|
|
|||
Building a UTF8 (Unicode) Sanitizer for Python
Problem: I am running a number of scripts that receive inputs from HTML forms or API clients. The system is a human/machine translation service. Internally, everything is in UTF8, which normally works fine, except sometimes we receive IS0-Latin-1 and other encodings without proper headers and then it breaks sporadically.

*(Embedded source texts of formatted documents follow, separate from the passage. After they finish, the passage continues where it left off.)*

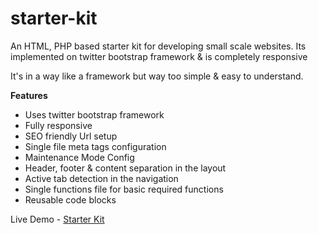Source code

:starter-kit
===========

An HTML, PHP based starter kit for developing small scale websites. Its implemented on twitter bootstrap framework &amp; is completely responsive 
<br/>

It's in a way like a framework but way too simple & easy to understand.

<strong>Features</strong>
<ul>
<li>Uses twitter bootstrap framework</li>
<li>Fully responsive</li>
<li>SEO friendly Url setup</li>
<li>Single file meta tags configuration</li>
<li>Maintenance Mode Config</li>
<li>Header, footer & content separation in the layout</li>
<li>Active tab detection in the navigation</li>
<li>Single functions file for basic required functions</li>
<li>Reusable code blocks</li>
</ul>

Live Demo - <a href="http://work.nitishdhar.com/starter-kit/" target="_blank">Starter Kit</a>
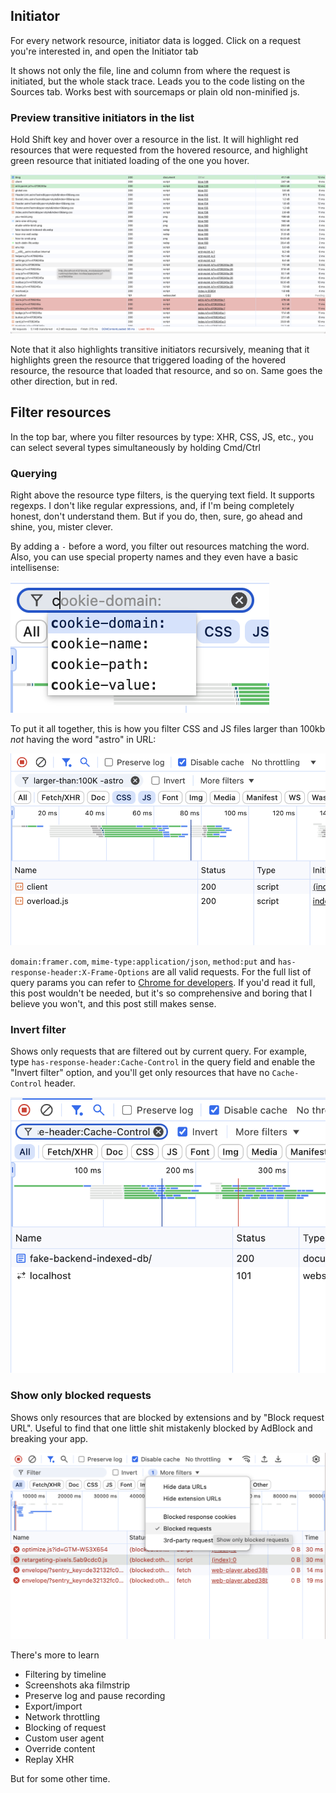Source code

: ## Initiator

For every network resource, initiator data is logged. Click on a request you're interested in, and open the Initiator tab

It shows not only the file, line and column from where the request is initiated, but the whole stack trace. Leads you to the code listing on the Sources tab. Works best with sourcemaps or plain old non-minified js.

### Preview transitive initiators in the list

Hold Shift key and hover over a resource in the list. It will highlight red resources that were requested from the hovered resource, and highlight green resource that initiated loading of the one you hover.

![initiator-highlight.png](../../blog-images/debug-network/initiator-highlight.png)

Note that it also highlights transitive initiators recursively, meaning that it highlights green the resource that triggered loading of the hovered resource, the resource that loaded that resource, and so on. Same goes the other direction, but in red.

## Filter resources

In the top bar, where you filter resources by type: XHR, CSS, JS, etc., you can select several types simultaneously by holding Cmd/Ctrl

### Querying

Right above the resource type filters, is the querying text field. It supports regexps. I don't like regular expressions, and, if I'm being completely honest, don't understand them. But if you do, then, sure, go ahead and shine, you, mister clever.

By adding a `-` before a word, you filter out resources matching the word. Also, you can use special property names and they even have a basic intellisense:

![filter-query-autocomplete.png](../../blog-images/debug-network/filter-query-autocomplete.png)

To put it all together, this is how you filter CSS and JS files larger than 100kb _not_ having the word "astro" in URL:

![filter-query.png](../../blog-images/debug-network/filter-query.png)

`domain:framer.com`, `mime-type:application/json`, `method:put` and `has-response-header:X-Frame-Options` are all valid requests. For the full list of query params you can refer to [Chrome for developers](https://developer.chrome.com/docs/devtools/network/reference#filter-by-property). If you'd read it full, this post wouldn't be needed, but it's so comprehensive and boring that I believe you won't, and this post still makes sense.

### Invert filter

Shows only requests that are filtered out by current query. For example, type `has-response-header:Cache-Control` in the query field and enable the "Invert filter" option, and you'll get only resources that have no `Cache-Control` header.

![Invert filter: see only resources without cache-control header](../../blog-images/debug-network/filter-invert.png)

### Show only blocked requests

Shows only resources that are blocked by extensions and by "Block request URL". Useful to find that one little shit mistakenly blocked by AdBlock and breaking your app.

![filter-blocked.png](../../blog-images/debug-network/filter-blocked.png)

There's more to learn

- Filtering by timeline
- Screenshots aka filmstrip
- Preserve log and pause recording
- Export/import
- Network throttling
- Blocking of request
- Custom user agent
- Override content
- Replay XHR

But for some other time.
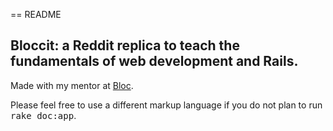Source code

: == README

## Bloccit: a Reddit replica to teach the fundamentals of web development and Rails.
 
 Made with my mentor at [Bloc](http://bloc.io).


Please feel free to use a different markup language if you do not plan to run
<tt>rake doc:app</tt>.
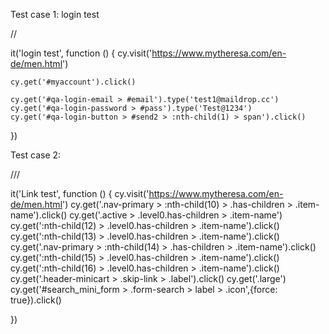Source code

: Test case 1: login test

// <reference types="cypress" />


it('login test', function () {
    cy.visit('https://www.mytheresa.com/en-de/men.html')

    cy.get('#myaccount').click()

    cy.get('#qa-login-email > #email').type('test1@maildrop.cc')
    cy.get('#qa-login-password > #pass').type('Test@1234')
    cy.get('#qa-login-button > #send2 > :nth-child(1) > span').click()

})


Test case 2: 

/// <reference types="cypress" />


it('Link test', function () {
    cy.visit('https://www.mytheresa.com/en-de/men.html')
    cy.get('.nav-primary > :nth-child(10) > .has-children > .item-name').click()
    cy.get('.active > .level0.has-children > .item-name')
    cy.get(':nth-child(12) > .level0.has-children > .item-name').click()
    cy.get(':nth-child(13) > .level0.has-children > .item-name').click()
    cy.get('.nav-primary > :nth-child(14) > .has-children > .item-name').click()
    cy.get(':nth-child(15) > .level0.has-children > .item-name').click()
    cy.get(':nth-child(16) > .level0.has-children > .item-name').click()
    cy.get('.header-minicart > .skip-link > .label').click()
    cy.get('.large')
    cy.get('#search_mini_form > .form-search > label > .icon',{force: true}).click()






})
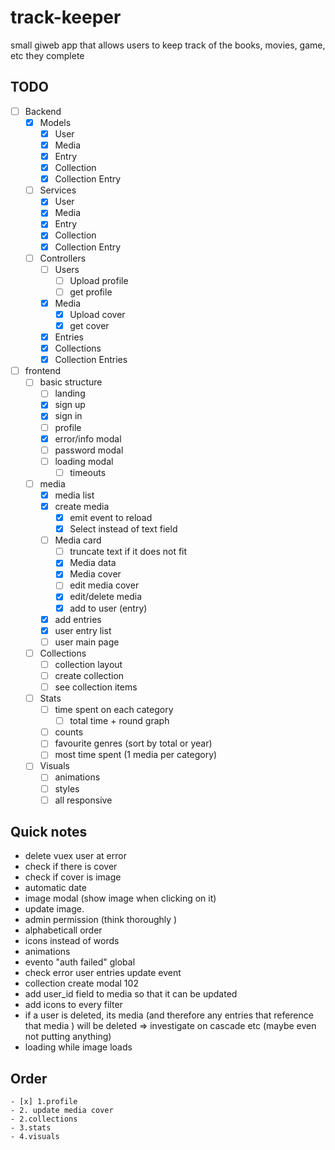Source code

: # track-keeper
small giweb app that allows users to keep track of the books, movies, game, etc they complete

## TODO
- [ ] Backend
    - [x] Models
        - [x] User
        - [x] Media
        - [x] Entry
        - [x] Collection
        - [x] Collection Entry

    - [ ] Services
        - [x] User
        - [x] Media
        - [x] Entry
        - [x] Collection
        - [x] Collection Entry

    - [ ] Controllers
        - [ ] Users
            - [ ] Upload profile
            - [ ] get profile
        - [x] Media
            - [x] Upload cover
            - [x] get cover
        - [x] Entries
        - [x] Collections
        - [x] Collection Entries

- [ ] frontend
    - [ ] basic structure 
        - [ ] landing
        - [x] sign up
        - [x] sign in
        - [ ] profile
        - [x] error/info modal
        - [ ] password modal
        - [ ] loading modal
            - [ ] timeouts

    - [ ] media
        - [x] media list
        - [x] create media
            - [x] emit event to reload
            - [x] Select instead of text field
        - [ ] Media card
            - [ ] truncate text if it does not fit
            - [x] Media data
            - [x] Media cover
            - [ ] edit media cover
            - [x] edit/delete media
            - [x] add to user (entry)
        - [x] add entries
        - [x] user entry list
        - [ ] user main page
    
    - [ ] Collections
        - [ ] collection layout
        - [ ] create collection
        - [ ] see collection items

    - [ ] Stats
        - [ ] time spent on each category
            - [ ] total time + round graph
        - [ ] counts
        - [ ] favourite genres (sort by total or year)
        - [ ] most time spent (1 media per category)

    - [ ] Visuals
        - [ ] animations
        - [ ] styles
        - [ ] all responsive

## Quick notes
- delete vuex user at error
- check if there is cover
- check if cover is image
- automatic date
- image modal (show image when clicking on it)
- update image.
- admin permission (think thoroughly    )
- alphabeticall order
- icons instead of words
- animations
- evento "auth failed" global
- check error user entries update event
- collection create modal 102
- add user_id field to media so that it can be updated
- add icons to every filter
- if a user is deleted, its media (and therefore any entries that reference that media ) will be deleted => investigate on cascade etc (maybe even not putting anything)
- loading while image loads


## Order
    - [x] 1.profile
    - 2. update media cover
    - 2.collections
    - 3.stats
    - 4.visuals
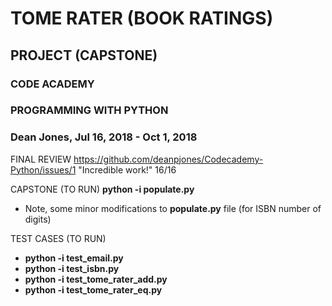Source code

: # TOME RATER (BOOK RATINGS)
## PROJECT (CAPSTONE)
### CODE ACADEMY
### PROGRAMMING WITH PYTHON
### Dean Jones, Jul 16, 2018 - Oct 1, 2018

FINAL REVIEW https://github.com/deanpjones/Codecademy-Python/issues/1
"Incredible work!" 16/16

CAPSTONE (TO RUN) **python -i populate.py**
- Note, some minor modifications to **populate.py** file (for ISBN number of digits) 
  
TEST CASES (TO RUN) 
- **python -i test_email.py**
- **python -i test_isbn.py**
- **python -i test_tome_rater_add.py**
- **python -i test_tome_rater_eq.py**
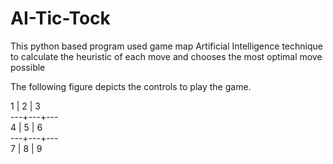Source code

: # AI-Tic-Tock
This python based program used game map Artificial Intelligence technique  to calculate the heuristic of each move and chooses the most optimal move possible

The following figure depicts the controls to play the game.


   1 | 2 | 3            
---+---+---          
   4 | 5 | 6              
---+---+---          
   7 | 8 | 9              

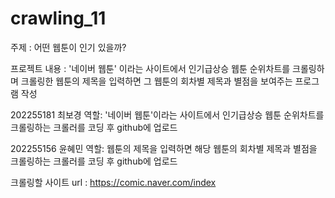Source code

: # crawling_11

주제 : 어떤 웹툰이 인기 있을까?



프로젝트 내용 : '네이버 웹툰' 이라는 사이트에서 인기급상승 웹툰 순위차트를 크롤링하며 크롤링한 웹툰의 제목을 입력하면 그 웹툰의 회차별 제목과 별점을 보여주는 프로그램 작성



202255181 최보경 역할: '네이버 웹툰'이라는 사이트에서 인기급상승 웹툰 순위차트를 크롤링하는 크롤러를 코딩 후 github에 업로드



202255156 윤혜민 역할: 웹툰의 제목을 입력하면 해당 웹툰의 회차별 제목과 별점을 크롤링하는 크롤러를 코딩 후 github에 업로드



크롤링할 사이트 url : https://comic.naver.com/index

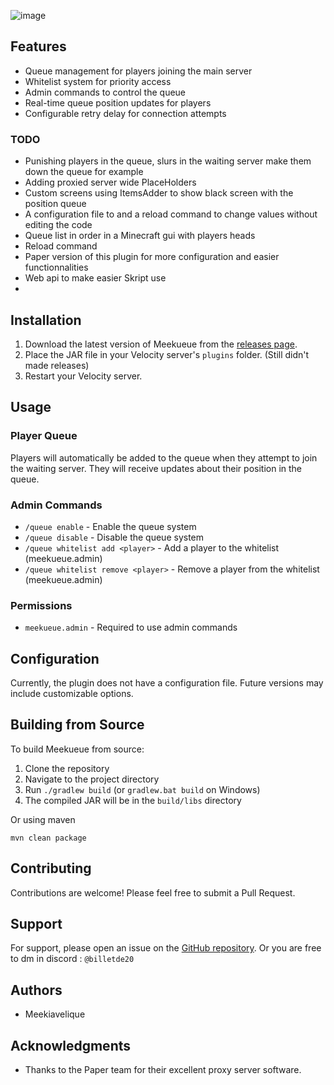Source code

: ![image](https://github.com/user-attachments/assets/b019deb9-64f9-402b-a5a2-a2c9a90e14e5)
## Features

- Queue management for players joining the main server
- Whitelist system for priority access
- Admin commands to control the queue
- Real-time queue position updates for players
- Configurable retry delay for connection attempts
  
### TODO
- Punishing players in the queue, slurs in the waiting server make them down the queue for example
- Adding proxied server wide PlaceHolders
- Custom screens using ItemsAdder to show black screen with the position queue
- A configuration file to and a reload command to change values without editing the code
- Queue list in order in a Minecraft gui with players heads
- Reload command
- Paper version of this plugin for more configuration and easier functionnalities
- Web api to make easier Skript use
- 
## Installation

1. Download the latest version of Meekueue from the [releases page](https://github.com/Meekiavelique/Meekueue/releases).
2. Place the JAR file in your Velocity server's `plugins` folder. (Still didn't made releases)
3. Restart your Velocity server.

## Usage

### Player Queue

Players will automatically be added to the queue when they attempt to join the waiting server. They will receive updates about their position in the queue.

### Admin Commands

- `/queue enable` - Enable the queue system
- `/queue disable` - Disable the queue system
- `/queue whitelist add <player>` - Add a player to the whitelist (meekueue.admin)
- `/queue whitelist remove <player>` - Remove a player from the whitelist (meekueue.admin)

### Permissions

- `meekueue.admin` - Required to use admin commands

## Configuration

Currently, the plugin does not have a configuration file. Future versions may include customizable options.

## Building from Source

To build Meekueue from source:

1. Clone the repository
2. Navigate to the project directory
3. Run `./gradlew build` (or `gradlew.bat build` on Windows)
4. The compiled JAR will be in the `build/libs` directory

Or using maven

`mvn clean package`

## Contributing

Contributions are welcome! Please feel free to submit a Pull Request.

## Support

For support, please open an issue on the [GitHub repository](https://github.com/Meekiavelique/Meekueue/issues).
Or you are free to dm in discord : `@billetde20`

## Authors

- Meekiavelique

## Acknowledgments

- Thanks to the Paper team for their excellent proxy server software.
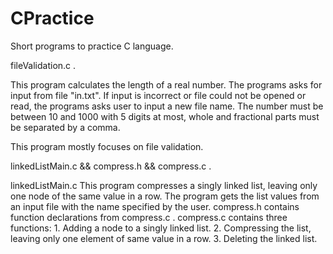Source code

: # CPractice
Short programs to practice C language.

fileValidation.c .

  This program calculates the length of a real number. The programs asks for input from file "in.txt".
  If input is incorrect or file could not be opened or read, the programs asks user to input a new file name.
  The number must be between 10 and 1000 with 5 digits at most, whole and fractional parts must be separated by a comma.

  This program mostly focuses on file validation.


linkedListMain.c && compress.h && compress.c .

  linkedListMain.c
    This program compresses a singly linked list, leaving only one node of the same value in a row.
    The program gets the list values from an input file with the name specified by the user.
  compress.h contains function declarations from compress.c  .
  compress.c contains three functions:
    1. Adding a node to a singly linked list.
    2. Compressing the list, leaving only one element of same value in a row.
    3. Deleting the linked list.
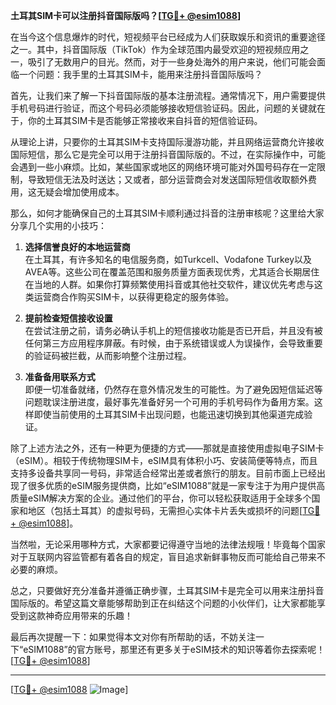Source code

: **土耳其SIM卡可以注册抖音国际版吗？[[TG💪+ @esim1088](https://t.me/s/esim1088)]**

在当今这个信息爆炸的时代，短视频平台已经成为人们获取娱乐和资讯的重要途径之一。其中，抖音国际版（TikTok）作为全球范围内最受欢迎的短视频应用之一，吸引了无数用户的目光。然而，对于一些身处海外的用户来说，他们可能会面临一个问题：我手里的土耳其SIM卡，能用来注册抖音国际版吗？

首先，让我们来了解一下抖音国际版的基本注册流程。通常情况下，用户需要提供手机号码进行验证，而这个号码必须能够接收短信验证码。因此，问题的关键就在于，你的土耳其SIM卡是否能够正常接收来自抖音的短信验证码。

从理论上讲，只要你的土耳其SIM卡支持国际漫游功能，并且网络运营商允许接收国际短信，那么它是完全可以用于注册抖音国际版的。不过，在实际操作中，可能会遇到一些小麻烦。比如，某些国家或地区的网络环境可能对外国号码存在一定限制，导致短信无法及时送达；又或者，部分运营商会对发送国际短信收取额外费用，这无疑会增加使用成本。

那么，如何才能确保自己的土耳其SIM卡顺利通过抖音的注册审核呢？这里给大家分享几个实用的小技巧：

1. **选择信誉良好的本地运营商**  
   在土耳其，有许多知名的电信服务商，如Turkcell、Vodafone Turkey以及AVEA等。这些公司在覆盖范围和服务质量方面表现优秀，尤其适合长期居住在当地的人群。如果你打算频繁使用抖音或其他社交软件，建议优先考虑与这类运营商合作购买SIM卡，以获得更稳定的服务体验。

2. **提前检查短信接收设置**  
   在尝试注册之前，请务必确认手机上的短信接收功能是否已开启，并且没有被任何第三方应用程序屏蔽。有时候，由于系统错误或人为误操作，会导致重要的验证码被拦截，从而影响整个注册过程。

3. **准备备用联系方式**  
   即便一切准备就绪，仍然存在意外情况发生的可能性。为了避免因短信延迟等问题耽误注册进度，最好事先准备好另一个可用的手机号码作为备用方案。这样即使当前使用的土耳其SIM卡出现问题，也能迅速切换到其他渠道完成验证。

除了上述方法之外，还有一种更为便捷的方式——那就是直接使用虚拟电子SIM卡（eSIM）。相较于传统物理SIM卡，eSIM具有体积小巧、安装简便等特点，而且支持多设备共享同一号码，非常适合经常出差或者旅行的朋友。目前市面上已经出现了很多优质的eSIM服务提供商，比如“eSIM1088”就是一家专注于为用户提供高质量eSIM解决方案的企业。通过他们的平台，你可以轻松获取适用于全球多个国家和地区（包括土耳其）的虚拟号码，无需担心实体卡片丢失或损坏的问题[[TG💪+ @esim1088](https://t.me/s/esim1088)]。

当然啦，无论采用哪种方式，大家都要记得遵守当地的法律法规哦！毕竟每个国家对于互联网内容监管都有着各自的规定，盲目追求新鲜事物反而可能给自己带来不必要的麻烦。

总之，只要做好充分准备并遵循正确步骤，土耳其SIM卡是完全可以用来注册抖音国际版的。希望这篇文章能够帮助到正在纠结这个问题的小伙伴们，让大家都能享受到这款神奇应用带来的乐趣！

最后再次提醒一下：如果觉得本文对你有所帮助的话，不妨关注一下“eSIM1088”的官方账号，那里还有更多关于eSIM技术的知识等着你去探索呢！[[TG💪+ @esim1088](https://t.me/s/esim1088)] 

---

[[TG💪+ @esim1088](https://t.me/s/esim1088) ![Image](https://i.postimg.cc/4NQfJmqS/Snipaste-2025-05-13-00-14-12.png)]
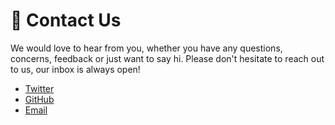 # :love_letter: Contact Us

<!-- TODO: Add email, twitter, spectrum, github -->

We would love to hear from you, whether you have any questions, concerns, feedback or just want to say hi. Please don't hesitate to reach out to us, our inbox is always open!

- [Twitter](https://twitter.com/vuejsfrankfurt)
- [GitHub](https://github.com/vuejsfrankfurt)
- [Email](mailto:hallo@vuejsfrankfurt.de)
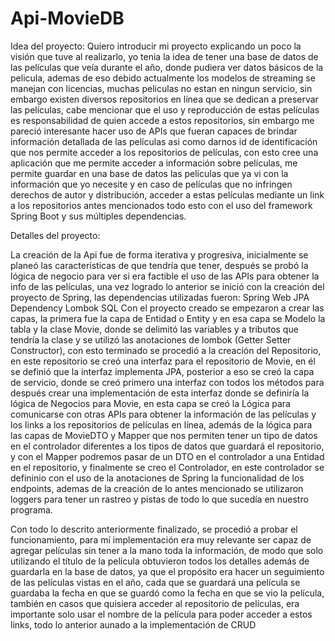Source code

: # Api-MovieDB

Idea del proyecto:
Quiero introducir mi proyecto explicando un poco la visión que tuve al realizarlo, yo tenia la idea de tener una base de datos de las películas que veía durante el año, donde pudiera ver datos básicos de la pelicula, ademas de eso debido actualmente los modelos de streaming se manejan con licencias, muchas peliculas no estan en ningun servicio, sin embargo existen diversos repositorios en línea que se dedican a preservar las películas, cabe mencionar que el uso y reproducción de estas películas es responsabilidad de quien accede a estos repositorios, sin embargo me pareció interesante hacer uso de APIs que fueran capaces de brindar información detallada de las películas asi como darnos id de identificación que nos permite acceder a los repositorios de películas, con esto cree una aplicación que me permite acceder a información sobre películas, me permite guardar en una base de datos las películas que ya vi con la información que yo necesite y en caso de películas que no infringen derechos de autor y distribución, acceder a estas películas mediante un link a los repositorios antes mencionados todo esto con el uso del framework Spring Boot y sus múltiples dependencias.

Detalles del proyecto:

La creación de la Api fue de forma iterativa y progresiva, inicialmente se planeó las características de que tendría que tener, después se probó la lógica de negocio para ver si era factible el uso de las APIs para obtener la info de las películas, una vez logrado lo anterior se inició con la creación del proyecto de Spring, las dependencias utilizadas fueron:
Spring Web
JPA Dependency
Lombok
SQL
Con el proyecto creado se empezaron a crear las capas, la primera fue la capa de Entidad o Entity y en esa capa se Modelo la tabla y la clase Movie, donde se delimitó las variables y a tributos que tendría la clase y se utilizó las anotaciones de lombok (Getter Setter Constructor), con esto terminado se procedió a la creación del Repositorio, en este repositorio se creó una interfaz para el repositorio de Movie, en él se definió que la interfaz implementa JPA, posterior a eso se creó la capa de servicio, donde se creó primero una interfaz con todos los métodos para después crear una implementación de esta interfaz donde se definiría la lógica de Negocios para Movie, en esta capa se creó la Lógica para comunicarse con otras APIs para obtener la información de las películas y los links a los repositorios de películas en línea, además de la lógica para las capas de MovieDTO y Mapper que nos permiten tener un tipo de datos en el controlador diferentes a los tipos de datos que guardará el repositorio, y con el Mapper podremos pasar de un DTO en el controlador a una Entidad en el repositorio, y finalmente se creo el Controlador, en este controlador se defininio con el uso de la anotaciones de Spring la funcionalidad de los endpoints, ademas de la creación de lo antes mencionado se utilizaron loggers para tener un rastreo y pistas de todo lo que sucedía en nuestro programa.

Con todo lo descrito anteriormente finalizado, se procedió a probar el funcionamiento, para mí implementación era muy relevante ser capaz de agregar películas sin tener a la mano toda la información, de modo que solo utilizando el título de la película obtuvieron todos los detalles además de guardarla en la base de datos, ya que el propósito era hacer un seguimiento de las películas vistas en el año, cada que se guardará una película se guardaba la fecha en que se guardó como la fecha en que se vio la película, también en casos que quisiera acceder al repositorio de películas, era importante solo usar el nombre de la película para poder acceder a estos links, todo lo anterior aunado a la implementación de CRUD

Solution: a cgi2utf() function that receives an input text and tries to convert it to UTF8 that can be processed by string functions without throwing a codec error, and in the case of messy utf8, can sanitize it (ok to insert placeholder characters). For my purposes, I just need to catch a few common encodings, as well as common problems. I've been pulling my hair out with this for a long time, as I am sure many others have. It'd be nice to have a function like this that can preprocess anything coming in from a CGI interface to keep it from causing problems downstream. Any suggestions, code fragments would be welcome. If I come up with anything myself, I plan to share it as I know this issue is a hangup for many people. Thanks, Brian McConnell www.worldwidelexicon.org 1 Reply
I would first run the bytes through Mark Pilgrim's Universal Encoding Detector, which should allow you to detect the common encodings you mentioned without any fuss. It even spits out scores for each encoding it suggests. If even at that point you were unable to decode the bytes, it would probably be such an edge case that it'd be worthwhile to just report an error back to the user. Or you could convert each byte into ASCII. But, generally, without knowing what the encoding is it's a bad idea to keep the data because it could range anywhere from slightly malformed to complete garbage. So I guess the code snippet would look like:
def to_unicode(bytes):
assert(isinstance(bytes, str))
for encoding, confidence in chardet.detect(bytes):
try:
return bytes.decode(encoding)
except UnicodeDecodeError:
pass
# Deal with errors.
raise MalformedInputBadNaughtyUserError("Sorry, we were unable to process your input. Could you try using ASCII only?")
|
|||
|